After the Midsommar festivities begin, the awe and wonder is gone, and the dread begins to slowly creep in.  Ari Aster is no stranger to putting his characters through the wringer, and just like in his first feature, he does not hold back from twisting the knife in deeper.  One could accuse Aster of hating his characters, but that is an unfair assumption.  The writer/director’s admiration for Dani is written on the sleeves of the film.  He simply has confidence in Dani and knows that she will persevere through these horrors.  A hero’s journey can never be easy, and the harder the journey is, the more satisfying the ending is.  Even the obnoxious and meat-headed men of the group feel less like the butt of a joke and more like real people you can imagine barging through European cultures, expecting everything and everyone to bend to their own wills and mindsets.

And this is thanks to the brilliant cast assembled for the picture.  While it can be easy to lavish praise on Aster’s vision, it would be criminal not to mention the incredible work put in by the rest of the cast and crew.  William Jackson Harper, Jack Reynor, and Will Poulter give fantastic and darkly comic life to the worst kinds of grad student party boys you can think of.  Their human approach to the characters is a key element in making good horror work. It’s easy to laugh them off, but the audience can still see their worst tendencies reflected back at them.  Vilhelm Blomgren’s performance as Pelle creates the perfectly ideal guide, simply wanting everyone to have a good time, although there’s something menacing lurking under the surface of his Nice Guy demeanor.  Florence Pugh’s performance as Dani is a revelatory experience.  She perfectly encapsulates the pain, trauma, and alienation of the character, while also giving her a sense of agency and determination, making sure she never succumbs to the tropes of the helpless scream queen in distress.  She may be floating aimlessly in the sea of her isolation and depression, but she refuses to drown, and that shows in just a simple glance.

Pawel Pogorzelski’s sparkling, gorgeous cinematography aids in creating the lulling sense of peace mixed in with the growing unease, and Bobby Krlic’s atmospheric score fits in perfectly like an adjacent puzzle piece.  Quite possibly the most effective visual aspect of the film is the incredibly detailed production design by Henrik Svensson.  It’s astounding to realize that this is his first credit as Production Designer.  Every corner of the town of Harga feels lived in, feels like it has some separate story to tell.  The layers of lore and mythology run deeply in every frame.  In fact, if you keep an eye out for visual cues even before the crew arrives in Harga, there are a few brilliant moments of foreshadowing hidden in the background.

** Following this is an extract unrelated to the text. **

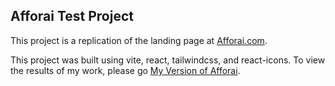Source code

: ## Afforai Test Project

This project is a replication of the landing page at [Afforai.com](https://afforai.com "go to afforai.com").

This project was built using vite, react, tailwindcss, and react-icons. To view the results of my work, please go [My Version of Afforai](https://afforai-by-sika.netlify.app "check my work out").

All of these elements slowly helps the film build its way up to a climax that is equally shocking, horrifying, and cathartic.  On the surface, Midsommar is a brutal, relentless tale filled with blood, fire, and carnage.  But Ari Aster is telling a story that goes much deeper below the surface, hitting us at our very core.  This is not simply a story of hapless youths meeting gruesome ends at the hands of a death cult.  This is a story of Dani’s revelation and rebirth, realizing her true self, and stripping away the dead weight of her past.  The journey is intense, and we may not be physically prepared for what we are about to go through, but like Dani, by the end, we, the audience, will re-emerge, shaking, changed, and newborn, cleansed by the ritual of Midsommar.